Excerpted data Start Marker
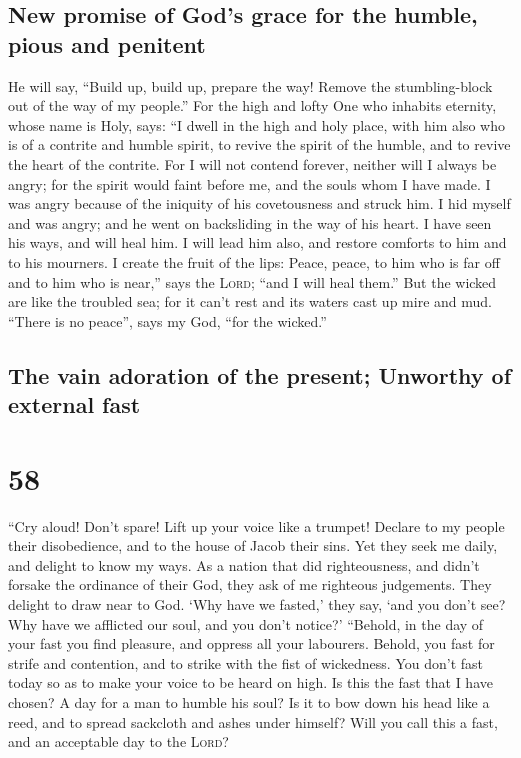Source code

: \hypertarget{new-promise-of-gods-grace-for-the-humble-pious-and-penitent}{%
\subsection{New promise of God's grace for the humble, pious and
penitent}\label{new-promise-of-gods-grace-for-the-humble-pious-and-penitent}}

 He will say, ``Build up, build up, prepare the way!
Remove the stumbling-block out of the way of my people.''
 For the high and lofty One who inhabits eternity, whose
name is Holy, says: ``I dwell in the high and holy place, with him also
who is of a contrite and humble spirit, to revive the spirit of the
humble, and to revive the heart of the contrite.  For I
will not contend forever, neither will I always be angry; for the spirit
would faint before me, and the souls whom I have made.  I
was angry because of the iniquity of his covetousness and struck him. I
hid myself and was angry; and he went on backsliding in the way of his
heart.  I have seen his ways, and will heal him. I will
lead him also, and restore comforts to him and to his mourners.
 I create the fruit of the lips: Peace, peace, to him who
is far off and to him who is near,'' says the \textsc{Lord}; ``and I
will heal them.''  But the wicked are like the troubled
sea; for it can't rest and its waters cast up mire and mud.
 ``There is no peace'', says my God, ``for the wicked.''

\hypertarget{the-vain-adoration-of-the-present-unworthy-of-external-fast}{%
\subsection{The vain adoration of the present; Unworthy of external
fast}\label{the-vain-adoration-of-the-present-unworthy-of-external-fast}}

\hypertarget{section-57}{%
\section{58}\label{section-57}}

 ``Cry aloud! Don't spare! Lift up your voice like a
trumpet! Declare to my people their disobedience, and to the house of
Jacob their sins.  Yet they seek me daily, and delight to
know my ways. As a nation that did righteousness, and didn't forsake the
ordinance of their God, they ask of me righteous judgements. They
delight to draw near to God.  `Why have we fasted,' they
say, `and you don't see? Why have we afflicted our soul, and you don't
notice?' ``Behold, in the day of your fast you find pleasure, and
oppress all your labourers.  Behold, you fast for strife
and contention, and to strike with the fist of wickedness. You don't
fast today so as to make your voice to be heard on high. 
Is this the fast that I have chosen? A day for a man to humble his soul?
Is it to bow down his head like a reed, and to spread sackcloth and
ashes under himself? Will you call this a fast, and an acceptable day to
the \textsc{Lord}?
Excerpted data End Marker
**Task details**: Your output should be the records above, duplicated exactly and picture-free.

**Reply to the exercise**:
Source code

: \hypertarget{new-promise-of-gods-grace-for-the-humble-pious-and-penitent}{%
\subsection{New promise of God's grace for the humble, pious and
penitent}\label{new-promise-of-gods-grace-for-the-humble-pious-and-penitent}}

 He will say, ``Build up, build up, prepare the way!
Remove the stumbling-block out of the way of my people.''
 For the high and lofty One who inhabits eternity, whose
name is Holy, says: ``I dwell in the high and holy place, with him also
who is of a contrite and humble spirit, to revive the spirit of the
humble, and to revive the heart of the contrite.  For I
will not contend forever, neither will I always be angry; for the spirit
would faint before me, and the souls whom I have made.  I
was angry because of the iniquity of his covetousness and struck him. I
hid myself and was angry; and he went on backsliding in the way of his
heart.  I have seen his ways, and will heal him. I will
lead him also, and restore comforts to him and to his mourners.
 I create the fruit of the lips: Peace, peace, to him who
is far off and to him who is near,'' says the \textsc{Lord}; ``and I
will heal them.''  But the wicked are like the troubled
sea; for it can't rest and its waters cast up mire and mud.
 ``There is no peace'', says my God, ``for the wicked.''

\hypertarget{the-vain-adoration-of-the-present-unworthy-of-external-fast}{%
\subsection{The vain adoration of the present; Unworthy of external
fast}\label{the-vain-adoration-of-the-present-unworthy-of-external-fast}}

\hypertarget{section-57}{%
\section{58}\label{section-57}}

 ``Cry aloud! Don't spare! Lift up your voice like a
trumpet! Declare to my people their disobedience, and to the house of
Jacob their sins.  Yet they seek me daily, and delight to
know my ways. As a nation that did righteousness, and didn't forsake the
ordinance of their God, they ask of me righteous judgements. They
delight to draw near to God.  `Why have we fasted,' they
say, `and you don't see? Why have we afflicted our soul, and you don't
notice?' ``Behold, in the day of your fast you find pleasure, and
oppress all your labourers.  Behold, you fast for strife
and contention, and to strike with the fist of wickedness. You don't
fast today so as to make your voice to be heard on high. 
Is this the fast that I have chosen? A day for a man to humble his soul?
Is it to bow down his head like a reed, and to spread sackcloth and
ashes under himself? Will you call this a fast, and an acceptable day to
the \textsc{Lord}?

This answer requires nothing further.